In the records, each line holding "producers" must be reported.

Dataset excerpts

---+---

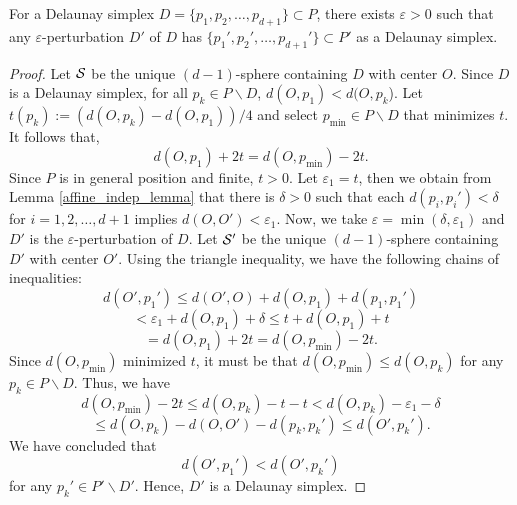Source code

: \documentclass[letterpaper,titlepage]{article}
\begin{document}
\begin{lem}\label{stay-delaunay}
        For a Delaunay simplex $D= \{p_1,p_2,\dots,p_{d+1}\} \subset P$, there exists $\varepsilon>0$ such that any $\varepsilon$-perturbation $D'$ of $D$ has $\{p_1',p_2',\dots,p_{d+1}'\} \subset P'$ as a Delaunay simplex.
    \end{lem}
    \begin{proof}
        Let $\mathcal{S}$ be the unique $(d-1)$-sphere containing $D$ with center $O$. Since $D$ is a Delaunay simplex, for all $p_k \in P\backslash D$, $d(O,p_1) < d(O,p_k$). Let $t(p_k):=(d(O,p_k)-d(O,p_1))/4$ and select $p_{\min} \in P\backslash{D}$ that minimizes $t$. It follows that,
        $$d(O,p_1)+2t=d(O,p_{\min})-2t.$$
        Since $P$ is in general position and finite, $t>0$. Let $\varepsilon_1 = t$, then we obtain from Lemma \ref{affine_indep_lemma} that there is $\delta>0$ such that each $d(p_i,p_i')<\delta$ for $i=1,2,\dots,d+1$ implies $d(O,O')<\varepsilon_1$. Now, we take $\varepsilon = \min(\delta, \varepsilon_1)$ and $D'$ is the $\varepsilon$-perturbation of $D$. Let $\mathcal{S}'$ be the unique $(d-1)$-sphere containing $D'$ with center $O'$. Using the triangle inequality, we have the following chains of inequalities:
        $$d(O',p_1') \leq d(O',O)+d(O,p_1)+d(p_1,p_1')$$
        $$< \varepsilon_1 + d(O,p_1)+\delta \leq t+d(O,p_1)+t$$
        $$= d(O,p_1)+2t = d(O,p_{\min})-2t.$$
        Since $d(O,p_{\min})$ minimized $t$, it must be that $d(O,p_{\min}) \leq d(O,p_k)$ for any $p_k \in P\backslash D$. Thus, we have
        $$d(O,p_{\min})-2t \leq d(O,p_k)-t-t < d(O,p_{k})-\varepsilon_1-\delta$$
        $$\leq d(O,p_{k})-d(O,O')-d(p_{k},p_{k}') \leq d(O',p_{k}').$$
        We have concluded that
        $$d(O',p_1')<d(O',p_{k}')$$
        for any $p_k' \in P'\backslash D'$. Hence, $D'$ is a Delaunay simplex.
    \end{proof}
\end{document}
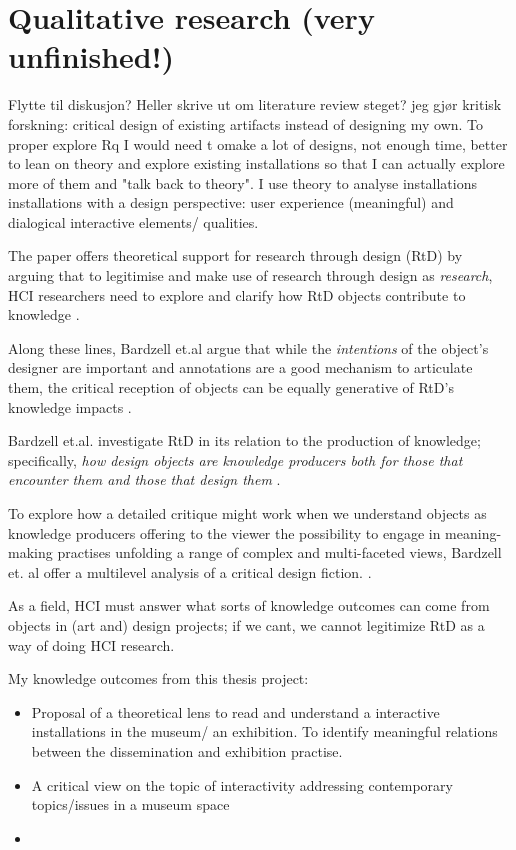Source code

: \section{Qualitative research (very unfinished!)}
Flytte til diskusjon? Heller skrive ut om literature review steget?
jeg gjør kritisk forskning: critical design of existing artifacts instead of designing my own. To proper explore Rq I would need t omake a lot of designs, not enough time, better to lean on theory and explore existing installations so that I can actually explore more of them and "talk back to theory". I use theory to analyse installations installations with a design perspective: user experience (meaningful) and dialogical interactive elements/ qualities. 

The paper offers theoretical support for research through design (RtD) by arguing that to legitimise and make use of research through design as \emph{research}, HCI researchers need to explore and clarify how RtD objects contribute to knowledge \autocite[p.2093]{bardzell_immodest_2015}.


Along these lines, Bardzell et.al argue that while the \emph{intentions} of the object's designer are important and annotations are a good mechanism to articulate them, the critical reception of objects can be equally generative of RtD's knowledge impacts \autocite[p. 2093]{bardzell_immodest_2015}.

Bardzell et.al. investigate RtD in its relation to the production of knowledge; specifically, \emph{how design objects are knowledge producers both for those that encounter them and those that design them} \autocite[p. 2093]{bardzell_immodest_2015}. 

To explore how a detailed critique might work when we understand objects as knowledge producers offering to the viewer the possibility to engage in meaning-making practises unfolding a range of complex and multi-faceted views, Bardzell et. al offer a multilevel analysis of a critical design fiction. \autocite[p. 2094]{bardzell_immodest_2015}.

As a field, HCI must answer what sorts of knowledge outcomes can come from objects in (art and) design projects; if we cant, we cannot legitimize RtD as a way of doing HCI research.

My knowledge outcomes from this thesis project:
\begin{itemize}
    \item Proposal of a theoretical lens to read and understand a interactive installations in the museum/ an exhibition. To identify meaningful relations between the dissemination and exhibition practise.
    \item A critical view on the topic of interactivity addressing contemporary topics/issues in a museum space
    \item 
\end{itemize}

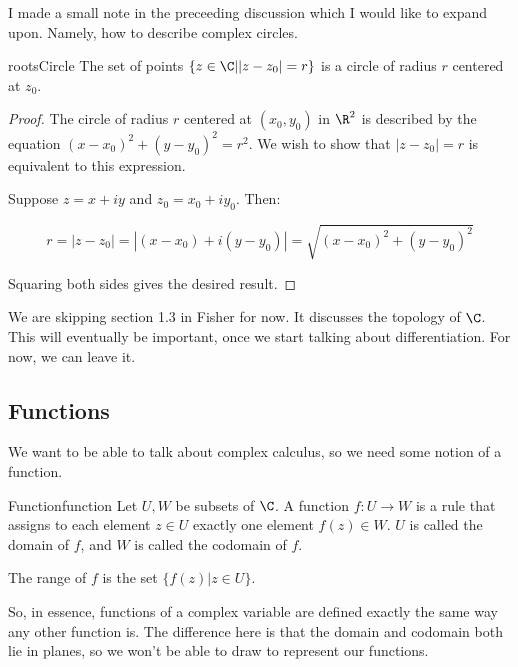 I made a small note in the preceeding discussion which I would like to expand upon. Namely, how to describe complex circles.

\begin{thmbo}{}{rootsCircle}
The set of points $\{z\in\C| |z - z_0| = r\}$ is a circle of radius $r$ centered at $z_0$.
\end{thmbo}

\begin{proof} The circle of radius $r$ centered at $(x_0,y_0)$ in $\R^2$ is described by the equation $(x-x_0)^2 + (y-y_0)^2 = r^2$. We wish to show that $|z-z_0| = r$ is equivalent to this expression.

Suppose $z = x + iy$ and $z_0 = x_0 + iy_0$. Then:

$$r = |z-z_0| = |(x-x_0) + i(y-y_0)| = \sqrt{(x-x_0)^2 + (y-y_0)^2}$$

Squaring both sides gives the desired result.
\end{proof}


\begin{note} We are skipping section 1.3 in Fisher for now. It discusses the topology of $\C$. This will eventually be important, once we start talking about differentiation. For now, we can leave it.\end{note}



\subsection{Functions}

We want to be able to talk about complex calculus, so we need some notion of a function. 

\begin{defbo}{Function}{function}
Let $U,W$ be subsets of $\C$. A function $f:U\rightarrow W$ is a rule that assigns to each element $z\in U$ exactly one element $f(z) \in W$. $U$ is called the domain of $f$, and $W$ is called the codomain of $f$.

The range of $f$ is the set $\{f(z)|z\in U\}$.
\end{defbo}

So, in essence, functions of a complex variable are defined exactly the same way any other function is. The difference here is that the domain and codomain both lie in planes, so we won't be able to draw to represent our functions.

---+---

THE COMPLETED TASK ::
Bardzell et.al. investigate RtD in its relation to the production of knowledge; specifically, \emph{how design objects are knowledge producers both for those that encounter them and those that design them} \autocite[p. 2093]{bardzell_immodest_2015}. 
To explore how a detailed critique might work when we understand objects as knowledge producers offering to the viewer the possibility to engage in meaning-making practises unfolding a range of complex and multi-faceted views, Bardzell et. al offer a multilevel analysis of a critical design fiction. \autocite[p. 2094]{bardzell_immodest_2015}.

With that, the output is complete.